* **YOUR INSTRUCTIONS**: Copy out the lines of the records below, and only those lines, from the one with "Mailing service is" through the one with "Terminaux de paiement", exactly as they appear.

* **MATERIAL FOR THIS EXERCISE**:
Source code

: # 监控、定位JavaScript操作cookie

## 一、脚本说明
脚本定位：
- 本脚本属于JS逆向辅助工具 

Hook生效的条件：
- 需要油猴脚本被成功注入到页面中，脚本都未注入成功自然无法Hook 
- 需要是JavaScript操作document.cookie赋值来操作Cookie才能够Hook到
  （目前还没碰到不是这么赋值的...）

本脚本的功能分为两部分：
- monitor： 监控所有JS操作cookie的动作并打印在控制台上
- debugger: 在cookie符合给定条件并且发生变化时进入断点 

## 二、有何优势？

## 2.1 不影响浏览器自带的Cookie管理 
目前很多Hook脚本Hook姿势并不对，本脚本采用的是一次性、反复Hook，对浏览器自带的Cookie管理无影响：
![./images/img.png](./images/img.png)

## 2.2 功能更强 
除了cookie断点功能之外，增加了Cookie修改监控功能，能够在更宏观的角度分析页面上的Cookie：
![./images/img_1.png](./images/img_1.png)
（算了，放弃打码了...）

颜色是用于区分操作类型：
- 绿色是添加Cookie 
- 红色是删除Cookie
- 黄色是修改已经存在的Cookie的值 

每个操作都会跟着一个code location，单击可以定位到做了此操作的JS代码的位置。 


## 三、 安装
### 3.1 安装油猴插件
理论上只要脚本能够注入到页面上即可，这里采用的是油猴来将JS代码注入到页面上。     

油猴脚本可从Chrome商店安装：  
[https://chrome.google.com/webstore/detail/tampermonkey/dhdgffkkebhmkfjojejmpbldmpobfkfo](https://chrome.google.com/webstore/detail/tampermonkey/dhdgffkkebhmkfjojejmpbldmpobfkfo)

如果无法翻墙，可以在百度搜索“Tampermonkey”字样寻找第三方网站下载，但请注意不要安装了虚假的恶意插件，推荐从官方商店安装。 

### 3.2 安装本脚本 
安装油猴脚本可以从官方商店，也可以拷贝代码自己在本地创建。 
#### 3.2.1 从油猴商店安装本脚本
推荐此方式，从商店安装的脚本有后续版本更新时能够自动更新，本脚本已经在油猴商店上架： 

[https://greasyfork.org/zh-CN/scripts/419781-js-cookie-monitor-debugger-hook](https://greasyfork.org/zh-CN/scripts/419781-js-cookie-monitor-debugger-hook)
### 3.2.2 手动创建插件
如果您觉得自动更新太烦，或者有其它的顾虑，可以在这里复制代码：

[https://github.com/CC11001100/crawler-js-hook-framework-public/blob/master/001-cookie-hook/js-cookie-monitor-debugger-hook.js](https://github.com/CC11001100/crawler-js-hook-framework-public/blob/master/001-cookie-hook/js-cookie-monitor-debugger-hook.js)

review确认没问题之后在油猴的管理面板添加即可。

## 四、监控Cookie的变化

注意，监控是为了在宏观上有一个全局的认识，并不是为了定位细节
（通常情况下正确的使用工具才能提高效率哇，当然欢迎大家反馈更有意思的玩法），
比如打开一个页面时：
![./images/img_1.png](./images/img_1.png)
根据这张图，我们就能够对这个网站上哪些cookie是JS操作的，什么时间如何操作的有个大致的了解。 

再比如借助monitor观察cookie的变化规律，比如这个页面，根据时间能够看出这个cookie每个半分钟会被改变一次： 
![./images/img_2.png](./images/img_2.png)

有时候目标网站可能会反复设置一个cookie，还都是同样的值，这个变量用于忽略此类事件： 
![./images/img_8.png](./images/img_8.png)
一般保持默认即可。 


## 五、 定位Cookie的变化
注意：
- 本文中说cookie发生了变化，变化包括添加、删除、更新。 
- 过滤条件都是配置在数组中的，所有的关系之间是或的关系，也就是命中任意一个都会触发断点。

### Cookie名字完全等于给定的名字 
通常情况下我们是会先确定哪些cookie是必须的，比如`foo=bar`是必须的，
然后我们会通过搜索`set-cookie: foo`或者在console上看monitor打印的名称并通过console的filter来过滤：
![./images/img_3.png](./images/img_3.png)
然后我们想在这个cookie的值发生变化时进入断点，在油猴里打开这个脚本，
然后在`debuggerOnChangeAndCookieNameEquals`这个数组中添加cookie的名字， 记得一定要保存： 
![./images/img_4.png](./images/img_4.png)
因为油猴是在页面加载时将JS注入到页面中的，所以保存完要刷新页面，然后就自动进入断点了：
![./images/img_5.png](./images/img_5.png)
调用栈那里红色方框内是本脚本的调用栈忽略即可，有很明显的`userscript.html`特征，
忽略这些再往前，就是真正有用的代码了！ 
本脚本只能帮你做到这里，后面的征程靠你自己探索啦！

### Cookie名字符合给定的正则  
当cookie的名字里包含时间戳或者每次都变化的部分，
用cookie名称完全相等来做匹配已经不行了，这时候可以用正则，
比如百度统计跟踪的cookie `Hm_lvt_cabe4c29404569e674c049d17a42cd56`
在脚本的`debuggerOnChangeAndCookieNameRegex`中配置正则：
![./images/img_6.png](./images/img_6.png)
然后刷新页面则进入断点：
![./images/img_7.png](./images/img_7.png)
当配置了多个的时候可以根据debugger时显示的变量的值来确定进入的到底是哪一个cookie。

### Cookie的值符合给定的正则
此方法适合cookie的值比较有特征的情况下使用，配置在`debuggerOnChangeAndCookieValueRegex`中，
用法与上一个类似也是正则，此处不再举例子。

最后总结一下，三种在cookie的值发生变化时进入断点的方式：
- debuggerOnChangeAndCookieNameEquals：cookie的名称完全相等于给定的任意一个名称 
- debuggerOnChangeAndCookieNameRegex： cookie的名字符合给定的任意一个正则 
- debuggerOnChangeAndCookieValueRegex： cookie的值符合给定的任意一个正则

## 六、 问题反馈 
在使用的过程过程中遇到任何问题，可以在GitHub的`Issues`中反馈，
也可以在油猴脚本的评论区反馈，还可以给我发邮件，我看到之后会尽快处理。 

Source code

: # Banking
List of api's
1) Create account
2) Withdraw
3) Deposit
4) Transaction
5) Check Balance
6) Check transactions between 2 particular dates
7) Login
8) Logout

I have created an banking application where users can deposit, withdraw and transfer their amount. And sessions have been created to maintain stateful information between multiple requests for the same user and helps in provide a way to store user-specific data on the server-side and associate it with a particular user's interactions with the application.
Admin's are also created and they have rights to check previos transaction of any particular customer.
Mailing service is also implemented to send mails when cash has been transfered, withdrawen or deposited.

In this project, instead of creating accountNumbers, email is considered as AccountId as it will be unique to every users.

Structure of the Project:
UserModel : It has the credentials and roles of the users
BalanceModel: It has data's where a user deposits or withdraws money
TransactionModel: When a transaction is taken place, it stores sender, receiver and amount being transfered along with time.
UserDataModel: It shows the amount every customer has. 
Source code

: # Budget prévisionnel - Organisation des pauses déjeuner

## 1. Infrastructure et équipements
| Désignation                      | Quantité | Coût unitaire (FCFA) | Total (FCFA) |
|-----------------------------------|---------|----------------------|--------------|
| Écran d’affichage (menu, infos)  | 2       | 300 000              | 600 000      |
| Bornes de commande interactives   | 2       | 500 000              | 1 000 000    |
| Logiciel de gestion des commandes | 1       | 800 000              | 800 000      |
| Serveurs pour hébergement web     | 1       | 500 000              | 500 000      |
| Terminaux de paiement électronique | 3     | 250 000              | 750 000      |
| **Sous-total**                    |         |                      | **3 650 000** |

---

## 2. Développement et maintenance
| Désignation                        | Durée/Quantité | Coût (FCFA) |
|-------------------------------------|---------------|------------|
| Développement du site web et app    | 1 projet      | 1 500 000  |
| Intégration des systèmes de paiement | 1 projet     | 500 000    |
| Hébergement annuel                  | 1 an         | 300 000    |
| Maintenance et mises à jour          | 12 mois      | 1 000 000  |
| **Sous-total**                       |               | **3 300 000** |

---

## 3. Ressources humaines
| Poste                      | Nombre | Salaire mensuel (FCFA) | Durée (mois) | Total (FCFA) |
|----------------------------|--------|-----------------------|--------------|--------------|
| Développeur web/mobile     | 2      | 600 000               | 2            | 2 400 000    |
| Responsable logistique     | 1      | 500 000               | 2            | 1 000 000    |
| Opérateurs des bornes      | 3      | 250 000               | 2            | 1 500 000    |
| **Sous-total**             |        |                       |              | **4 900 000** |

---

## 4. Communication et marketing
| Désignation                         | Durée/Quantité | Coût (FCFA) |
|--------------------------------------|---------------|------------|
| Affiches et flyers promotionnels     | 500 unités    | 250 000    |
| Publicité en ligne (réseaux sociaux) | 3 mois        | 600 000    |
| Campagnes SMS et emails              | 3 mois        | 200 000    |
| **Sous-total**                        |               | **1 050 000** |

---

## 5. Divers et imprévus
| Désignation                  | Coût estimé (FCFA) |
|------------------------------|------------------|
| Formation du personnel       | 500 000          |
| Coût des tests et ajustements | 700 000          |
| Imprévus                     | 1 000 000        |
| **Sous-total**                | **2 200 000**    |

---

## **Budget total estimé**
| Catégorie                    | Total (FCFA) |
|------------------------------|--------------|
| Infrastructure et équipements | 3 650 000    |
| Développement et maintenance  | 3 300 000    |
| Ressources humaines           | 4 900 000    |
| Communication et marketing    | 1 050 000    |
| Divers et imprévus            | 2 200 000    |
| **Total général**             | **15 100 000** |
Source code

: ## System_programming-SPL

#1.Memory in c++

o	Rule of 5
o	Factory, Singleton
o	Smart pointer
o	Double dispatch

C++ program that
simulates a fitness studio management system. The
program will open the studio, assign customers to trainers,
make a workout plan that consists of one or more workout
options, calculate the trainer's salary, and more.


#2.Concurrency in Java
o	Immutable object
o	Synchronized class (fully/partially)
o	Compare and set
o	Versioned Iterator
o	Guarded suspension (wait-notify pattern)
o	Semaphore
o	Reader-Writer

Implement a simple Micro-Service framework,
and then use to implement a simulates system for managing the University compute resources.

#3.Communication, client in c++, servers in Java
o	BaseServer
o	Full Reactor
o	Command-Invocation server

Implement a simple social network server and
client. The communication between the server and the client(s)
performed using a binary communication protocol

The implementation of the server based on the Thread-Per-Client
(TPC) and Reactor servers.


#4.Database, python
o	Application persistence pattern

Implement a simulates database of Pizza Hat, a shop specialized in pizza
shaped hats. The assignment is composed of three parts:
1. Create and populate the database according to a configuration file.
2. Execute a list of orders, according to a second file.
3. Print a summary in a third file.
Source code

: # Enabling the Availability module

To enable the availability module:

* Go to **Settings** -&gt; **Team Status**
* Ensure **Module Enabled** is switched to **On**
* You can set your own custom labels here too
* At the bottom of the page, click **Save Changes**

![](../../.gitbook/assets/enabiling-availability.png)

* **SOLUTION TO THIS PROBLEM**:
Mailing service is also implemented to send mails when cash has been transfered, withdrawen or deposited.

In this project, instead of creating accountNumbers, email is considered as AccountId as it will be unique to every users.

Structure of the Project:
UserModel : It has the credentials and roles of the users
BalanceModel: It has data's where a user deposits or withdraws money
TransactionModel: When a transaction is taken place, it stores sender, receiver and amount being transfered along with time.
UserDataModel: It shows the amount every customer has. 
Source code

: # Budget prévisionnel - Organisation des pauses déjeuner

## 1. Infrastructure et équipements
| Désignation                      | Quantité | Coût unitaire (FCFA) | Total (FCFA) |
|-----------------------------------|---------|----------------------|--------------|
| Écran d’affichage (menu, infos)  | 2       | 300 000              | 600 000      |
| Bornes de commande interactives   | 2       | 500 000              | 1 000 000    |
| Logiciel de gestion des commandes | 1       | 800 000              | 800 000      |
| Serveurs pour hébergement web     | 1       | 500 000              | 500 000      |
| Terminaux de paiement électronique | 3     | 250 000              | 750 000      |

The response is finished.